**Work task:**
Say how many lines in the records hold the word "their", and give nothing but that number.

[Records from a collection]
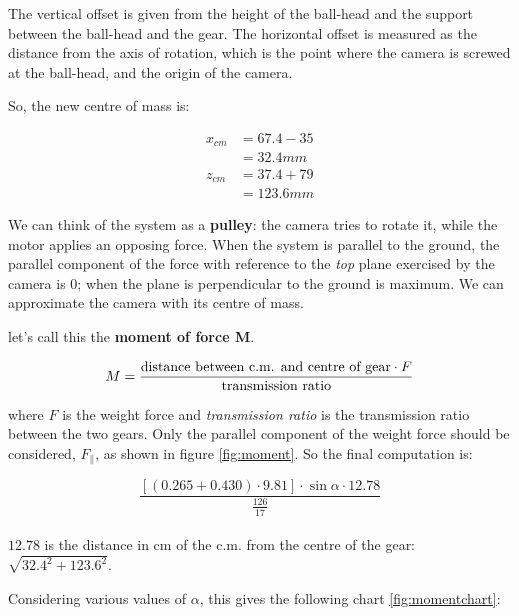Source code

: \documentclass[]{article}
\begin{document}
The vertical offset is given from the height of the ball-head and the support between the ball-head and the gear. The horizontal offset is measured as the distance from the axis of rotation, which is the point where the camera is screwed at the ball-head, and the origin of the camera. 

So, the new centre of mass is:

\begin{align*}
	x_{cm} & = 67.4 - 35 \\
		   & = 32.4 mm \\
	z_{cm} & = 37.4 + 79 \\
		   & = 123.6 mm
\end{align*}

We can think of the system as a \textbf{pulley}: the camera tries to rotate it, while the motor applies an opposing force. When the system is parallel to the ground, the parallel component of the force with reference to the \textit{top} plane exercised by the camera is $0$; when the plane is perpendicular to the ground is maximum. We can approximate the camera with its centre of mass.

let's call this the \textbf{moment of force M}.

$$ M = \frac{\textnormal{distance between c.m. and centre of gear} \cdot F}{\textnormal{transmission  ratio}}$$

where $F$ is the weight force and \textit{transmission ratio} is the transmission ratio between the two gears. Only the parallel component of the weight force should be considered, $F_{\parallel}$, as shown in figure \ref{fig:moment}. So the final computation is:

$$ \frac{ \left[ (0.265 + 0.430)\cdot 9.81 \right] \cdot \sin\alpha \cdot 12.78}{\frac{126}{17}}$$
\\
$12.78$ is the distance in cm of the c.m. from the centre of the gear: $\sqrt{32.4^2 + 123.6^2}$. 

Considering various values of $\alpha$, this gives the following chart \ref{fig:momentchart}:
\end{document}

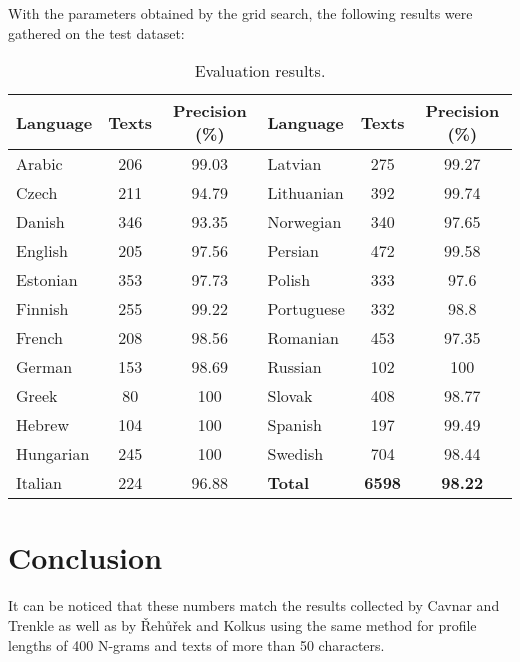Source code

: \documentclass{llncs}
\begin{document}
With the parameters obtained by the grid search, the following results were gathered on the test dataset:

\begin{table}[H]
\caption{Evaluation results.}
\begin{center}
\begin{tabular}{l c c l c c }
\hline
\rule{0pt}{12pt}
\textbf{Language} & \textbf{Texts} & \textbf{Precision} (\%) & \textbf{Language} & \textbf{Texts} & \textbf{Precision} (\%)\\[2pt]
\hline\rule{0pt}{12pt}\mbox{}\par\nobreak
Arabic    & 206   & 99.03     & Latvian    & 275   & 99.27     \\
Czech     & 211   & 94.79     & Lithuanian & 392   & 99.74     \\
Danish    & 346   & 93.35     & Norwegian  & 340   & 97.65     \\
English   & 205   & 97.56     & Persian    & 472   & 99.58     \\
Estonian  & 353   & 97.73     & Polish     & 333   & 97.6      \\
Finnish   & 255   & 99.22     & Portuguese & 332   & 98.8      \\
French    & 208   & 98.56     & Romanian   & 453   & 97.35     \\
German    & 153   & 98.69     & Russian    & 102   & 100       \\
Greek     & 80    & 100       & Slovak     & 408   & 98.77     \\
Hebrew    & 104   & 100       & Spanish    & 197   & 99.49     \\
Hungarian & 245   & 100       & Swedish    & 704   & 98.44     \\
Italian   & 224   & 96.88     & \textbf{Total}      & \textbf{6598}  & \textbf{98.22}     \\ [2pt]
\hline
\end{tabular}
\end{center}
\end{table}

\section{Conclusion}
It can be noticed that these numbers match the results collected by Cavnar and Trenkle \cite{n-gram-basedtext} as well as by Řehůřek and Kolkus \cite{rehurek-kolkus} using the same method for profile lengths of 400 N-grams and texts of more than 50 characters.




\end{document}
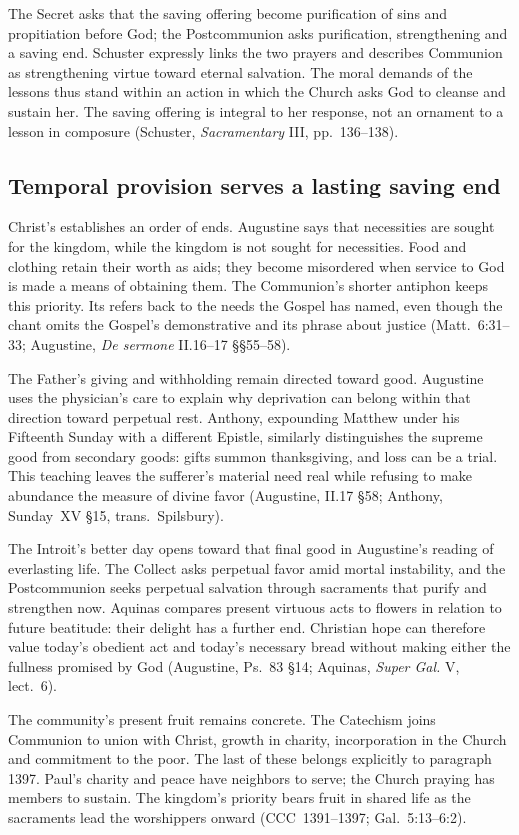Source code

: The Secret asks that the saving offering become purification of sins and
propitiation before God; the Postcommunion asks purification, strengthening
and a saving end. Schuster expressly links the two prayers and describes
Communion as strengthening virtue toward eternal salvation. The moral demands
of the lessons thus stand within an action in which the Church asks God to
cleanse and sustain her. The saving offering is integral to her response,
not an ornament to a lesson in composure (Schuster, \emph{Sacramentary} III,
pp.~136--138).

\subsection*{Temporal provision serves a lasting saving end\enspace{}}

Christ's  establishes an order of ends. Augustine says that
necessities are sought for the kingdom, while the kingdom is not sought for
necessities. Food and clothing retain their worth as aids; they become
misordered when service to God is made a means of obtaining them. The
Communion's shorter antiphon keeps this priority. Its  refers
back to the needs the Gospel has named, even though the chant omits the
Gospel's demonstrative and its phrase about justice (Matt.~6:31--33;
Augustine, \emph{De sermone} II.16--17 §§55--58).

The Father's giving and withholding remain directed toward good. Augustine
uses the physician's care to explain why deprivation can belong within that
direction toward perpetual rest. Anthony, expounding Matthew under his
Fifteenth Sunday with a different Epistle, similarly distinguishes the supreme
good from secondary goods: gifts summon thanksgiving, and loss can be a
trial. This teaching leaves the sufferer's material need real while refusing
to make abundance the measure of divine favor (Augustine, II.17 §58;
Anthony, Sunday~XV §15, trans.~Spilsbury).

The Introit's better day opens toward that final good in Augustine's reading
of everlasting life. The Collect asks perpetual favor amid mortal
instability, and the Postcommunion seeks perpetual salvation through
sacraments that purify and strengthen now. Aquinas compares present virtuous
acts to flowers in relation to future beatitude: their delight has a further
end. Christian hope can therefore value today's obedient act and today's
necessary bread without making either the fullness promised by God
(Augustine, Ps.~83 §14; Aquinas, \emph{Super Gal.} V, lect.~6).

The community's present fruit remains concrete. The Catechism joins Communion
to union with Christ, growth in charity, incorporation in the Church and
commitment to the poor. The last of these belongs explicitly to paragraph
1397. Paul's charity and peace have neighbors to serve; the Church praying
 has members to sustain. The kingdom's priority bears fruit in
shared life as the sacraments lead the worshippers onward
(CCC~1391--1397; Gal.~5:13--6:2).

\endgroup
\clearpage
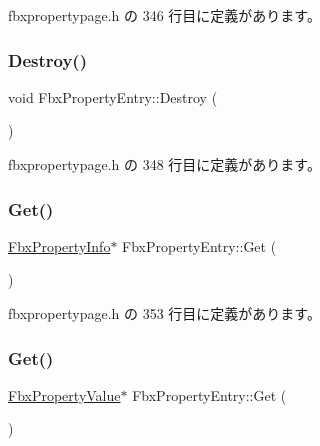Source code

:  fbxpropertypage.\+h の 346 行目に定義があります。

\mbox{\label{class_fbx_property_entry_af8621889726e9c80d78bfabc039720dc}} 
\subsubsection{\texorpdfstring{Destroy()}{Destroy()}}
{\footnotesize\ttfamily void Fbx\+Property\+Entry\+::\+Destroy (\begin{DoxyParamCaption}{ }\end{DoxyParamCaption})\hspace{0.3cm}{\ttfamily [inline]}}



 fbxpropertypage.\+h の 348 行目に定義があります。

\mbox{\label{class_fbx_property_entry_ae91a2951a81cd0906ffa15c6d7c9abe4}} 
\subsubsection{\texorpdfstring{Get()}{Get()}\hspace{0.1cm}{\footnotesize\ttfamily [1/4]}}
{\footnotesize\ttfamily \hyperlink{class_fbx_property_info}{Fbx\+Property\+Info}$\ast$ Fbx\+Property\+Entry\+::\+Get (\begin{DoxyParamCaption}\item[{const \hyperlink{class_fbx_property_info}{Fbx\+Property\+Info} $\ast$}]{ }\end{DoxyParamCaption})\hspace{0.3cm}{\ttfamily [inline]}}



 fbxpropertypage.\+h の 353 行目に定義があります。

\mbox{\label{class_fbx_property_entry_a61efc16c6ef16db699eb98349d8a80db}} 
\subsubsection{\texorpdfstring{Get()}{Get()}\hspace{0.1cm}{\footnotesize\ttfamily [2/4]}}
{\footnotesize\ttfamily \hyperlink{class_fbx_property_value}{Fbx\+Property\+Value}$\ast$ Fbx\+Property\+Entry\+::\+Get (\begin{DoxyParamCaption}\item[{const \hyperlink{class_fbx_property_value}{Fbx\+Property\+Value} $\ast$}]{ }\end{DoxyParamCaption})\hspace{0.3cm}{\ttfamily [inline]}}



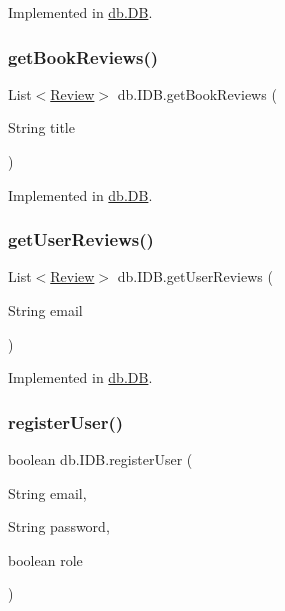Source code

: Implemented in \hyperlink{classdb_1_1_d_b_ad02e4c78f9afe64af34fb2e5889ce501}{db.\+DB}.

\mbox{\label{interfacedb_1_1_i_d_b_a6b8fda48df77b542b8713bc4f035bccf}} 
\subsubsection{\texorpdfstring{get\+Book\+Reviews()}{getBookReviews()}}
{\footnotesize\ttfamily List$<$\hyperlink{classserver_1_1data_1_1_review}{Review}$>$ db.\+I\+D\+B.\+get\+Book\+Reviews (\begin{DoxyParamCaption}\item[{String}]{title }\end{DoxyParamCaption})}



Implemented in \hyperlink{classdb_1_1_d_b_a02a42ee97d8e7189733dfc720a05452e}{db.\+DB}.

\mbox{\label{interfacedb_1_1_i_d_b_afd7ee8924344c13a64a1363d1a295771}} 
\subsubsection{\texorpdfstring{get\+User\+Reviews()}{getUserReviews()}}
{\footnotesize\ttfamily List$<$\hyperlink{classserver_1_1data_1_1_review}{Review}$>$ db.\+I\+D\+B.\+get\+User\+Reviews (\begin{DoxyParamCaption}\item[{String}]{email }\end{DoxyParamCaption})}



Implemented in \hyperlink{classdb_1_1_d_b_a9ef4c302b91da17852f09a27a90fb4b5}{db.\+DB}.

\mbox{\label{interfacedb_1_1_i_d_b_a92913d9357ef22978adc35d3fb9d3590}} 
\subsubsection{\texorpdfstring{register\+User()}{registerUser()}}
{\footnotesize\ttfamily boolean db.\+I\+D\+B.\+register\+User (\begin{DoxyParamCaption}\item[{String}]{email,  }\item[{String}]{password,  }\item[{boolean}]{role }\end{DoxyParamCaption})}



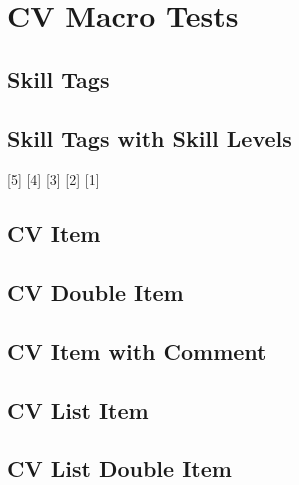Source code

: \documentclass[11pt,letterpaper,sans]{moderncv}
\newcommand*{\Cplusplus}{C{}\texttt{++}}
\begin{document}
\section{CV Macro Tests}
\label{sec:orgbb32964}


\subsection{Skill Tags}
\label{sec:org973741e}
  


\subsection{Skill Tags with Skill Levels}
\label{sec:org9bd1617}
[5] [4] [3] \cvtag{\Cplusplus}[2] [1]


\subsection{CV Item}
\label{sec:orgc2ec1cb}


\subsection{CV Double Item}
\label{sec:org9e524cb}


\subsection{CV Item with Comment}
\label{sec:orgeb5d10b}


\subsection{CV List Item}
\label{sec:org11e95f9}


\subsection{CV List Double Item}
\label{sec:org5dbb5cb}
\end{document}
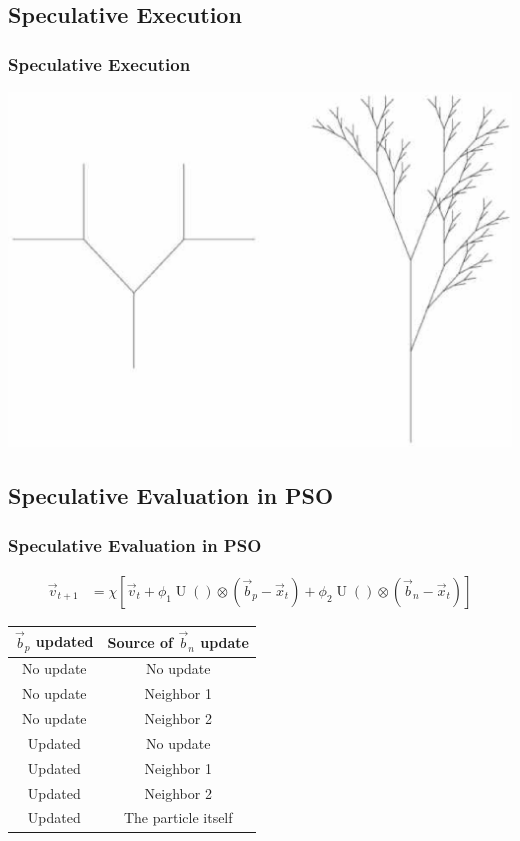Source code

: \documentclass{beamer}
\DeclareMathOperator{\URand}{U}
\providecommand{\ppos}{\ensuremath{\Vec{x}}}
\providecommand{\pvel}{\ensuremath{\Vec{v}}}
\providecommand{\nbest}{\ensuremath{\Vec{b}_n}}
\providecommand{\pbest}{\ensuremath{\Vec{b}_p}}
\providecommand{\constriction}{\ensuremath{\chi}}
\providecommand{\coeff}{\ensuremath{\phi}}
\begin{document}
\subsection{Speculative Execution}
\begin{frame}
  \frametitle{Speculative Execution}
  \includegraphics[width=\textwidth]{branching.eps}
\end{frame}

\subsection{Speculative Evaluation in PSO}
\begin{frame}
  \frametitle{Speculative Evaluation in PSO}
  \begin{align*}
	  \pvel_{t+1} &=
		  \constriction \left[ \pvel_t +
			  \coeff_1\URand()\otimes(\pbest - \ppos_t) +
			  \coeff_2\URand()\otimes(\nbest - \ppos_t)
		  \right]
  \end{align*}
  \pause
  \begin{center}
	\begin{tabular}{cc}
	  $\pbest$ updated&Source of $\nbest$ update\\
	  \hline
	  \hline
	  No update&No update\\
	  \hline
	  No update&Neighbor 1\\
	  \hline
	  No update&Neighbor 2\\
	  \hline
	  Updated&No update\\
	  \hline
	  Updated&Neighbor 1\\
	  \hline
	  Updated&Neighbor 2\\
	  \hline
	  Updated&The particle itself\\
	  \hline
	\end{tabular}
  \end{center}
\end{frame}
\end{document}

**Response to this task:**
2